*Records to use*
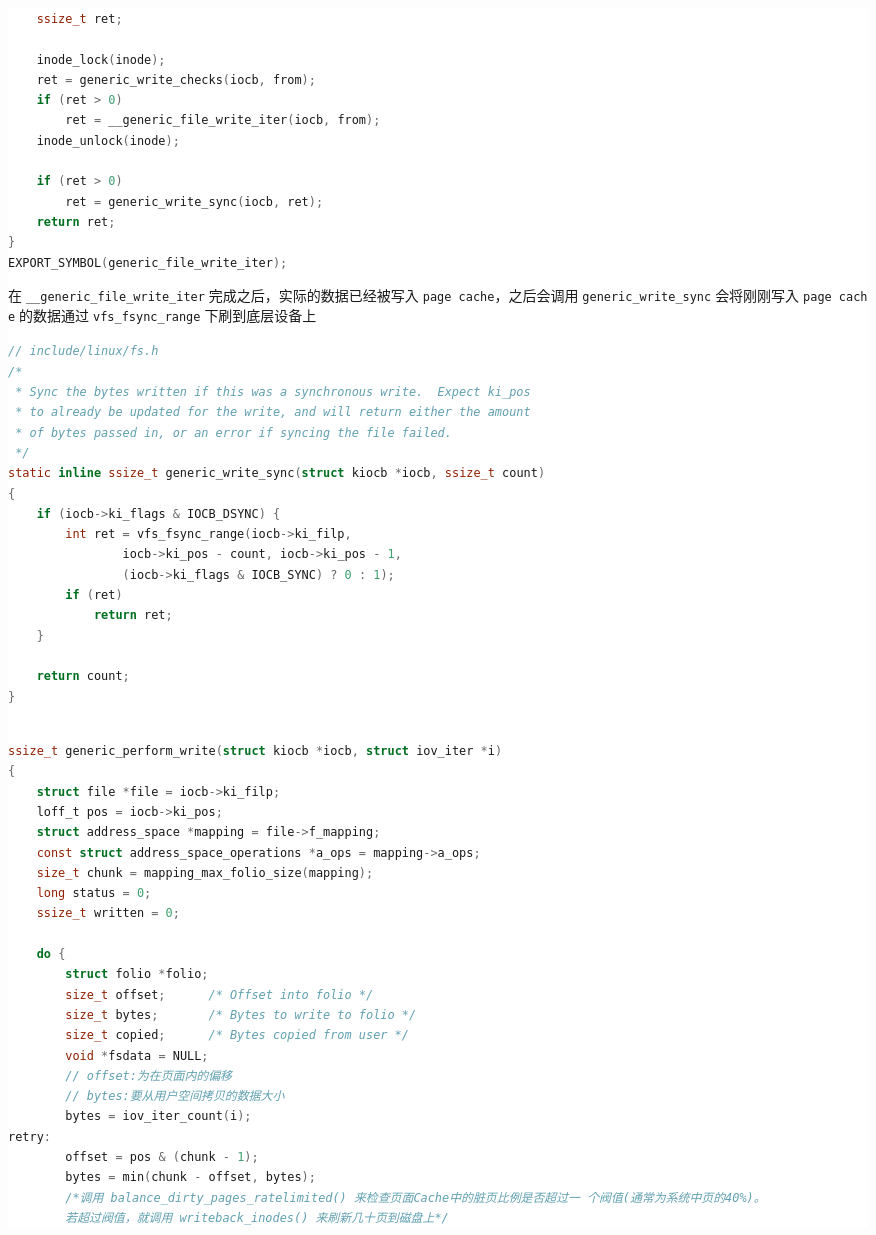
 ```c
	ssize_t ret;

	inode_lock(inode);
	ret = generic_write_checks(iocb, from);
	if (ret > 0)
		ret = __generic_file_write_iter(iocb, from);
	inode_unlock(inode);

	if (ret > 0)
		ret = generic_write_sync(iocb, ret);
	return ret;
}
EXPORT_SYMBOL(generic_file_write_iter);

```
在 `__generic_file_write_iter` 完成之后，实际的数据已经被写入 `page cache`，之后会调用 `generic_write_sync` 会将刚刚写入 `page cache` 的数据通过 `vfs_fsync_range` 下刷到底层设备上
```c
// include/linux/fs.h
/*
 * Sync the bytes written if this was a synchronous write.  Expect ki_pos
 * to already be updated for the write, and will return either the amount
 * of bytes passed in, or an error if syncing the file failed.
 */
static inline ssize_t generic_write_sync(struct kiocb *iocb, ssize_t count)
{
	if (iocb->ki_flags & IOCB_DSYNC) {
		int ret = vfs_fsync_range(iocb->ki_filp,
				iocb->ki_pos - count, iocb->ki_pos - 1,
				(iocb->ki_flags & IOCB_SYNC) ? 0 : 1);
		if (ret)
			return ret;
	}

	return count;
}
```

```c

ssize_t generic_perform_write(struct kiocb *iocb, struct iov_iter *i)
{
	struct file *file = iocb->ki_filp;
	loff_t pos = iocb->ki_pos;
	struct address_space *mapping = file->f_mapping;
	const struct address_space_operations *a_ops = mapping->a_ops;
	size_t chunk = mapping_max_folio_size(mapping);
	long status = 0;
	ssize_t written = 0;

	do {
		struct folio *folio;
		size_t offset;		/* Offset into folio */
		size_t bytes;		/* Bytes to write to folio */
		size_t copied;		/* Bytes copied from user */
		void *fsdata = NULL;
		// offset:为在页面内的偏移
		// bytes:要从用户空间拷贝的数据大小
		bytes = iov_iter_count(i);
retry:
		offset = pos & (chunk - 1);
		bytes = min(chunk - offset, bytes);
		/*调用 balance_dirty_pages_ratelimited() 来检查页面Cache中的脏页比例是否超过一 个阀值(通常为系统中页的40%)。
		若超过阀值，就调用 writeback_inodes() 来刷新几十页到磁盘上*/
```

*What you are asked to do*
In the entries above, identify each line that includes the string "from", then copy it.

*Task result*
	ret = generic_write_checks(iocb, from);
		ret = __generic_file_write_iter(iocb, from);
		size_t copied;		/* Bytes copied from user */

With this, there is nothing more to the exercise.